- [Exercise description]: Would you write out the entries again, exactly as they are, but without images?

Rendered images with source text
- Opening Delimiter -

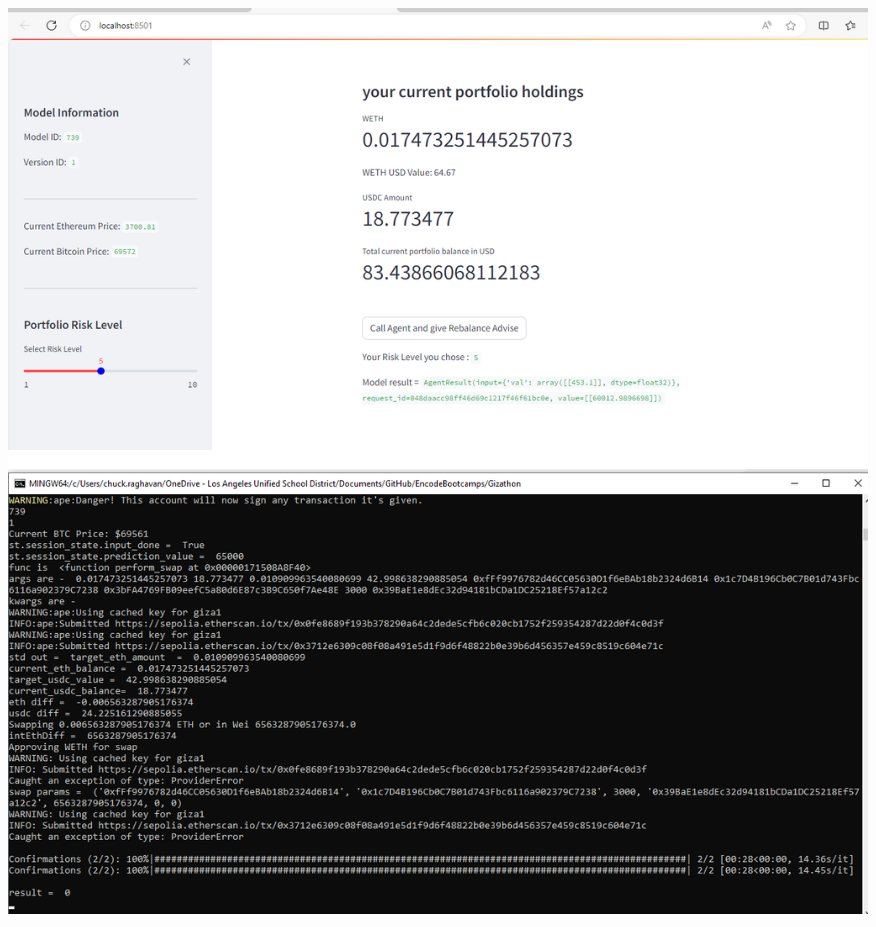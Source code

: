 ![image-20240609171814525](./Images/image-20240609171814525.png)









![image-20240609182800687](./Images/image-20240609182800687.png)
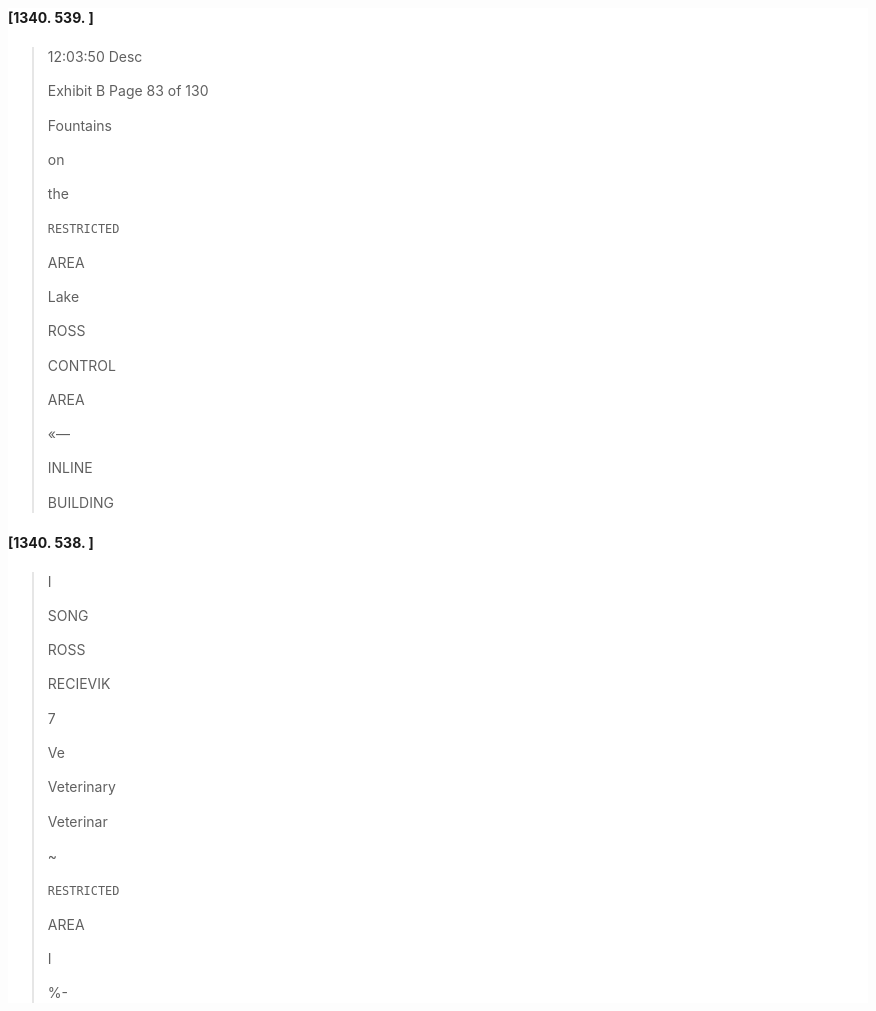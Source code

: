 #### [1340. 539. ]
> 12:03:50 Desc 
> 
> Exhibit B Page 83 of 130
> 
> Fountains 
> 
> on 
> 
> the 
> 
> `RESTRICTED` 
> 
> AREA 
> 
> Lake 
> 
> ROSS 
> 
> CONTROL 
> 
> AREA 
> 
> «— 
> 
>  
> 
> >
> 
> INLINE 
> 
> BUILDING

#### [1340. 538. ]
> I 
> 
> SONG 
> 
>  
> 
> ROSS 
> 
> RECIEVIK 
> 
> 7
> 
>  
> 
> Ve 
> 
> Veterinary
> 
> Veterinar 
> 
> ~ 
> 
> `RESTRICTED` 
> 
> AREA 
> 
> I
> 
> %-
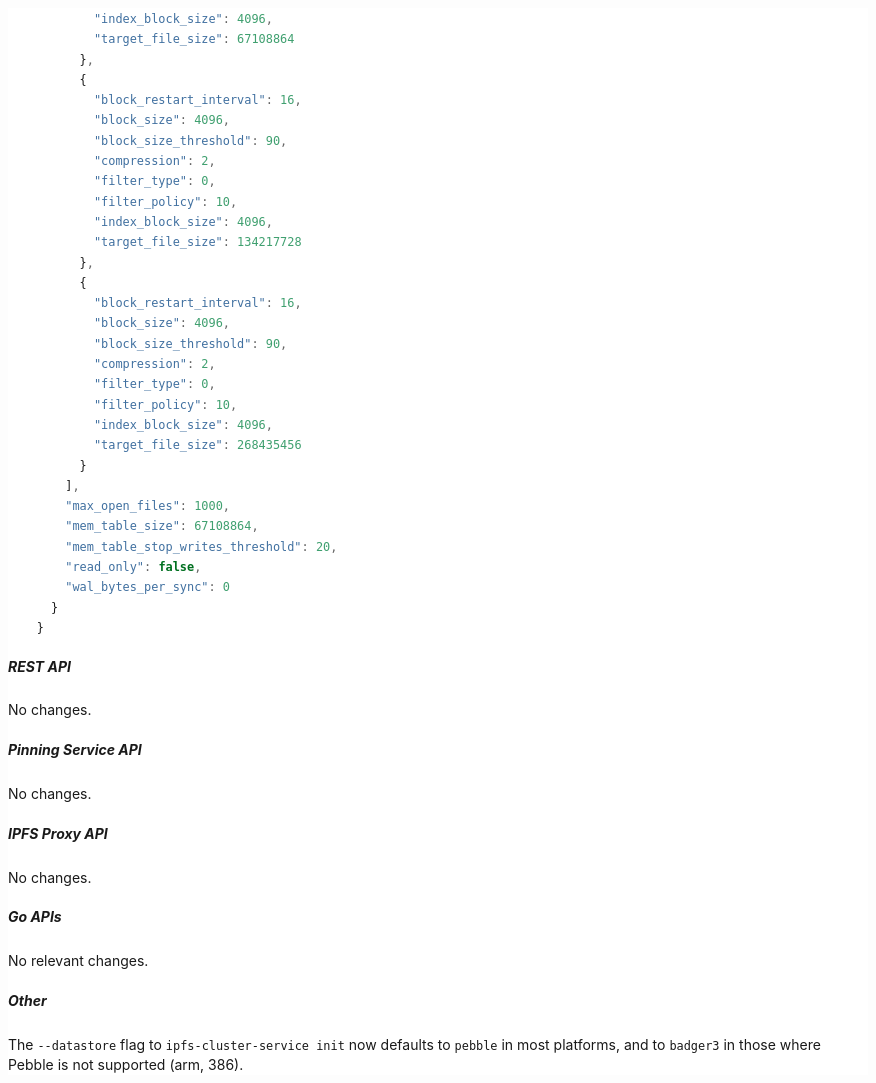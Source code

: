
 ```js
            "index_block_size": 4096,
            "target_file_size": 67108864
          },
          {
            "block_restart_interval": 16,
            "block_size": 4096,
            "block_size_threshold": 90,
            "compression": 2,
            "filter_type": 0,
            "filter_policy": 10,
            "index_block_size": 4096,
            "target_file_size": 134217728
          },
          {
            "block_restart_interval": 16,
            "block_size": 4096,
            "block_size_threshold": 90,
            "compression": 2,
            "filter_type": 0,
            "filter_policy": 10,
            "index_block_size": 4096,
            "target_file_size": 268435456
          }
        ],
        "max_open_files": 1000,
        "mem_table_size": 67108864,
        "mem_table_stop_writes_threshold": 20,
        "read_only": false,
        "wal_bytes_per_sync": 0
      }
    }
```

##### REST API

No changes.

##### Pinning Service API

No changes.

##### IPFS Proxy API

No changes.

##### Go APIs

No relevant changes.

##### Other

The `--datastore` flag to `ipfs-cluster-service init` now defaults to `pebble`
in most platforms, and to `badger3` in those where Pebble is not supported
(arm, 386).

- Closing Delimiter -

- [Finished exercise]:
Source code

: ![image-20240609171814525](./Images/image-20240609171814525.png)









![image-20240609182800687](./Images/image-20240609182800687.png)
Source code

: #### [1340. 539. ]
> 12:03:50 Desc 
> 
> Exhibit B Page 83 of 130
> 
> Fountains 
> 
> on 
> 
> the 
> 
> `RESTRICTED` 
> 
> AREA 
> 
> Lake 
> 
> ROSS 
> 
> CONTROL 
> 
> AREA 
> 
> «— 
> 
>  
> 
> >
> 
> INLINE 
> 
> BUILDING

#### [1340. 538. ]
> I 
> 
> SONG 
> 
>  
> 
> ROSS 
> 
> RECIEVIK 
> 
> 7
> 
>  
> 
> Ve 
> 
> Veterinary
> 
> Veterinar 
> 
> ~ 
> 
> `RESTRICTED` 
> 
> AREA 
> 
> I
> 
> %-
Source code

:
 ```js
            "index_block_size": 4096,
            "target_file_size": 67108864
          },
          {
            "block_restart_interval": 16,
            "block_size": 4096,
            "block_size_threshold": 90,
            "compression": 2,
            "filter_type": 0,
            "filter_policy": 10,
            "index_block_size": 4096,
            "target_file_size": 134217728
          },
          {
            "block_restart_interval": 16,
            "block_size": 4096,
            "block_size_threshold": 90,
            "compression": 2,
            "filter_type": 0,
            "filter_policy": 10,
            "index_block_size": 4096,
            "target_file_size": 268435456
          }
        ],
        "max_open_files": 1000,
        "mem_table_size": 67108864,
        "mem_table_stop_writes_threshold": 20,
        "read_only": false,
        "wal_bytes_per_sync": 0
      }
    }
```

##### REST API

No changes.

##### Pinning Service API

No changes.

##### IPFS Proxy API

No changes.

##### Go APIs

No relevant changes.

##### Other

The `--datastore` flag to `ipfs-cluster-service init` now defaults to `pebble`
in most platforms, and to `badger3` in those where Pebble is not supported
(arm, 386).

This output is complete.